How often do you start a project only to watch it derail or make a decision that leads to a less-than-satisfying conclusion? During the December webinar – “Do your decisions and plans get sidetracked?” – Harvard Business School Professor Francesca Gino explained how to stay on course to get the results you want.
“The problem is we start off with a goal, a clear plan of action,” Dr. Gino said, “and forces derail our decisions often without us realizing it.” By identifying the forces, we can use strategies to avoid unsatisfying outcomes.
Dr. Gino identified three forces that can cause people to go from on-track to off-course:
Forces from within: The human tendency to consider only our own views
“Forces from within” are innate tendencies, factors that exist “by the very nature of our being human.” Dr. Gino said that people consistently rank themselves as higher than average – often much higher – when it is not mathematically possible for everyone to be “above average.” This overconfidence leads people to consider only their own views when weighing decisions instead of seeking additional opinions. “This can be problematic because it leads us to not review data or be open to other perspectives,” she said, often resulting in unsuccessful outcomes.
- Before entering a race for the first time, an Italian motorcycle company conducted extensive research and studies to ensure a positive outcome. As a result of their preparation, the race was very successful. Before entering the next racing season, the company executives felt so confident that they did not review data or feedback from the previous year. The second year was a flop, and they had to revise their plans completely before the next race.
Forces from relationships: The emotional challenges of working with others
Dr. Gino defined “forces from relationships” as “factors that characterize our relationships and interactions with others.” When working with others – for example, negotiating, conducting a meeting, or interacting on a daily basis – emotions often get in the way of sticking to a plan. “Emotions can be pernicious,” Dr. Gino said. “They can be triggered by something unrelated” to the task at hand and can “impact an important decision” in a different context.
- A man is going to ask his boss for a raise and practices his speech with his wife beforehand. While practicing with his wife, the man is very firm and clear with his request. However, when he is actually in the room with his boss, he gets tongue-tied and accepts an offer that does not include a raise. Discussing a raise with his boss led to anxiety, which clouded his judgment and resulted in a different conclusion than what he planned.
Forces from outside: Environments can affect outcomes
“Forces from outside” are the “factors that characterize the context in which we operate,” according to Dr. Gino. “Situations can derail us, and the way things are presented makes a difference in how people approach business decisions.”
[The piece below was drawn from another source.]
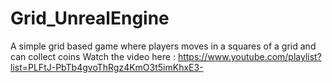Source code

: # Grid_UnrealEngine
 A simple grid based game where players moves in a squares of a grid and can collect coins
 Watch the video here : https://www.youtube.com/playlist?list=PLFtJ-PbTb4gvoThRgz4KmO3t5imKhxE3-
- A company in India experienced high turnover in its call center operations. Feedback from employees indicated their reluctance to express themselves authentically with customers and a lack of ownership and pride in their work. The company changed its on-boarding process for a select group of new employees, asking them to think about their strengths and how they would apply them to their work. After seven months, this group had lower turnover rates because reflecting on their strengths “triggered emotions” that gave employees more input – and therefore satisfaction – in approaching their work.
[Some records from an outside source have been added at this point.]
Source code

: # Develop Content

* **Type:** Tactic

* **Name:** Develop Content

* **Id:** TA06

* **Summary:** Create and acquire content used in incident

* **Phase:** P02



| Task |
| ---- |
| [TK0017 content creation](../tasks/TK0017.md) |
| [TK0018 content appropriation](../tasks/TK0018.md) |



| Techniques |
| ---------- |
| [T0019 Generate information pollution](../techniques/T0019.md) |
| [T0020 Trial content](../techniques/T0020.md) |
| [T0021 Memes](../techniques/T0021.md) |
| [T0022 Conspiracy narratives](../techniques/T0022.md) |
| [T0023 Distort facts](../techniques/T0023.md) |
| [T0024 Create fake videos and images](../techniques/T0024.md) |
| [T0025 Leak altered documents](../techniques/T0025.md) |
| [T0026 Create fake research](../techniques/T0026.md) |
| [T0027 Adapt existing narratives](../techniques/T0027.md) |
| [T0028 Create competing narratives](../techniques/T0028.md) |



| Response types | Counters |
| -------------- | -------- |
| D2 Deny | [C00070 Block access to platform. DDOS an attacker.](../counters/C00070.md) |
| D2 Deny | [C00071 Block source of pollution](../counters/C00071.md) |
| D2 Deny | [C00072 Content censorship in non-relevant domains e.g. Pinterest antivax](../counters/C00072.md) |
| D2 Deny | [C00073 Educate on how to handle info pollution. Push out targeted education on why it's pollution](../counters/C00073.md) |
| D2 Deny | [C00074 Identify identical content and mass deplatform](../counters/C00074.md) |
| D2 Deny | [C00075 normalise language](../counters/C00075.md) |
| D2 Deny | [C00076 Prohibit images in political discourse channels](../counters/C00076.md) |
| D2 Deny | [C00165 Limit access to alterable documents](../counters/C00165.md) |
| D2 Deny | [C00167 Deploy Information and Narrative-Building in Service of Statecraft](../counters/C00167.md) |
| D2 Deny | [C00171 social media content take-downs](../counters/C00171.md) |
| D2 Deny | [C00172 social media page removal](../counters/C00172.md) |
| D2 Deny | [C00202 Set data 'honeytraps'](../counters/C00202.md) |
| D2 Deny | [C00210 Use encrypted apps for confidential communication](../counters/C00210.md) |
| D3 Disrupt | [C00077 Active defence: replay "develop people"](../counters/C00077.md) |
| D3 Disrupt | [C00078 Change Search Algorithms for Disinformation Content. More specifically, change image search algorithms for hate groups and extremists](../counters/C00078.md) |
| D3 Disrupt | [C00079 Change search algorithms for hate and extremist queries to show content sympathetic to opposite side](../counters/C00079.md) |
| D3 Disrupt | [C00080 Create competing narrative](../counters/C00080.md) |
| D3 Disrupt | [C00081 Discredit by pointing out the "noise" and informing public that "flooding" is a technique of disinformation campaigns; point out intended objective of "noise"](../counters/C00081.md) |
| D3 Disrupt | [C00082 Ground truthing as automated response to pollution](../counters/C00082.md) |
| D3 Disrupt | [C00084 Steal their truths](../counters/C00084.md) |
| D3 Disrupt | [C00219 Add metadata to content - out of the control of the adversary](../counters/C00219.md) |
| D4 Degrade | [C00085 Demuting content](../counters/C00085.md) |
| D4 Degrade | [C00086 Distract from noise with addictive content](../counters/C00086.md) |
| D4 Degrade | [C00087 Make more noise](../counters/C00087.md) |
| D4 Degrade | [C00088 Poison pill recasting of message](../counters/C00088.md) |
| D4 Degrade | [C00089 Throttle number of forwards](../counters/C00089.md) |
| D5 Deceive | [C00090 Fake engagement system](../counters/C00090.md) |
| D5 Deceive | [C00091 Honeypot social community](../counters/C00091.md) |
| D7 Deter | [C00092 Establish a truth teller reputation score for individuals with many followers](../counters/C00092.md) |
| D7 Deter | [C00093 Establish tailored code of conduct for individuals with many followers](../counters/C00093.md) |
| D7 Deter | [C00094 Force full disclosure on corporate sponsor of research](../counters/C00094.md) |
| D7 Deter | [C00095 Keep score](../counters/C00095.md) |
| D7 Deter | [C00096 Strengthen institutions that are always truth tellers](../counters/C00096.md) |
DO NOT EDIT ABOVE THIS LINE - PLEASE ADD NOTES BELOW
Combating the forces of derailment
Dr. Gino concluded the webinar by saying that even the most competent people can be derailed by errors.
She suggested not making important decisions when feeling emotional. “Ask yourself questions – am I in the right state to make an important decision? Or I am angry? Keeping a cool head is important.”
She also encouraged attendees to be like “architects” by carefully designing choices and decision processes. It is essential to recognize that “our brains are wired in certain ways as humans that lead to these tendencies,” Dr. Gino explained, and being thoughtful about our reactions is key to counteract them and get better outcomes.
“We all have the power … of looking at the way we interact with others and changing the environment” so that we end up reaching the outcomes we want.